Loyola’s media relations policy gives total control over media to the PR office: “UMC is responsible for initiating and/or responding to news media requests and managing those interactions.” That threatens the academic freedom of faculty, staff, and students to contact the media, and to respond to questions from the press.

Loyola’s terrible media policy also affects the rights of students and faculty to promote their own events: “If an event attracts news media interest, press releases and statements to the news media will be routed through, approved, and disseminated by the appropriate UMC team member.” What if the administration decides it doesn’t want to publicize an event that criticizes its policies? Under this rule, it’s a violation of university policy if anyone outside the PR office tells a journalist about an event happening on campus.

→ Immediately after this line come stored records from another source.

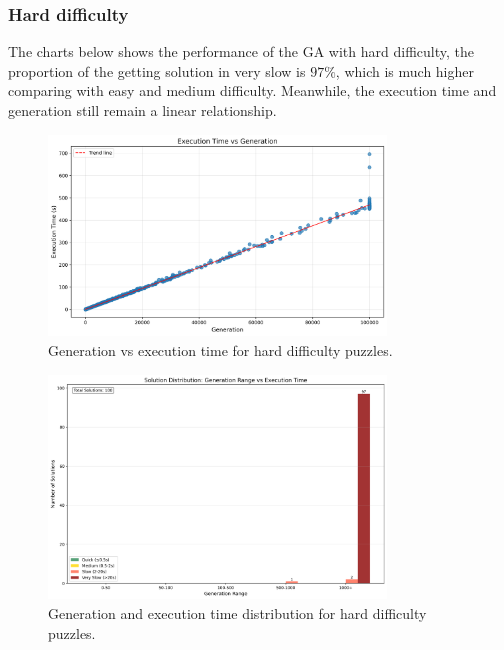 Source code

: \subsubsection{Hard difficulty}

The charts below shows the performance of the GA with hard difficulty, the proportion of the getting solution in very slow is $97\%$, which is much higher comparing with easy and medium difficulty.
Meanwhile, the execution time and generation still remain a linear relationship.

\begin{figure}[H]
\centering
\includegraphics[width=0.8\textwidth]{resources/generation_vs_execution_time_hard.png}
\caption{Generation vs execution time for hard difficulty puzzles.}
\label{fig:generation_vs_execution_time_hard}
\end{figure}

\begin{figure}[H]
\centering
\includegraphics[width=0.8\textwidth]{resources/generation_execution_time_bars_hard.png}
\caption{Generation and execution time distribution for hard difficulty puzzles.}
\label{fig:generation_execution_time_bars_hard}
\end{figure}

One of the worst parts of the media relations policy is tactic used by totalitarian governments of requiring minders to follow journalists everywhere they go on campus, in order to control what they find and intimidate people who want to talk to them: “While on Loyola University Chicago property or upon entering residence halls and other University facilities, news media representatives must be accompanied by a UMC staff member or a University employee designated by UMC.”

But the policy also says that “’news media’ refers to newspapers (including the Loyola Phoenix), magazines, newsletters, online publications, and broadcast outlets such as radio, television, and podcasts.” So this means, literally, that Loyola student reporters must be accompanied by minders from the administration anywhere on campus they go to report a story. In fact, the way this policy is written, administrators aren’t even allowed to exercise any discretion; they “must” assign a minder to every journalist working on campus. (Perhaps the student newspaper should start assigning a dozen reporters to stories at the same time and demand minders for each one until this crazy policy is ended.)

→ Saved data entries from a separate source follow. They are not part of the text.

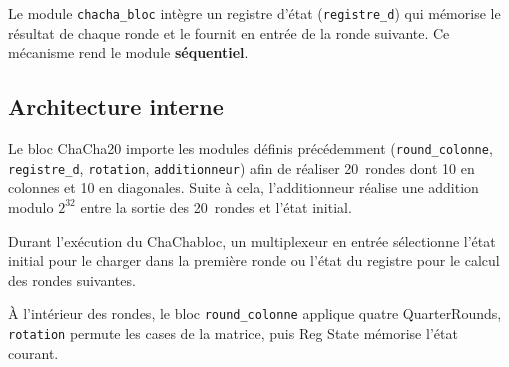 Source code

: \documentclass[12pt, a4paper]{article}
\newcommand{\module}[1]{\texttt{\textcolor{maincolor}{#1}}}
\begin{document}
Le module \module{chacha\_bloc} intègre un registre d'état (\module{registre\_d}) qui mémorise
le résultat de chaque ronde et le fournit en entrée de la ronde suivante. Ce mécanisme rend le
module \textbf{séquentiel}.

\subsection{Architecture interne}

Le bloc ChaCha20 importe les modules définis précédemment (\module{round\_colonne},
\module{registre\_d}, \module{rotation}, \module{additionneur}) afin de réaliser 20~rondes dont
10 en colonnes et 10 en diagonales. Suite à cela, l'additionneur réalise une addition modulo
$2^{32}$ entre la sortie des 20~rondes et l'état initial.

Durant l'exécution du ChaChabloc, un multiplexeur en entrée sélectionne l'état initial pour le
charger dans la première ronde ou l'état du registre pour le calcul des rondes suivantes.

À l'intérieur des rondes, le bloc \module{round\_colonne} applique quatre QuarterRounds,
\module{rotation} permute les cases de la matrice, puis Reg State mémorise l'état courant.
\end{document}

And if the student journalists refuse to obey? According to Loyola’s speech code, “The University reserves the right to investigate and adjudicate any case in which a student is alleged to violate any policy published by the University …” So a student journalist can be punished for refusing to help the administration put them under surveillance.

Loyola may come to its senses and exempt the Phoenix from these draconian policies. But you don’t fix a bad policy by exempting one newspaper from the rules.

Some might think that universities have restrictive media policies because of experiences with negative and unfair media coverage. But Loyola in the past year had the most positive media coverage of any college in the country, thanks to a Cinderella Final Four run in the men’s basketball tournament and the blessings of Sister Jean, a nun with her own bobblehead who was the most tweeted-about person at the most profitable event in higher education. If repressive media policies can happen at Loyola, they can happen anywhere.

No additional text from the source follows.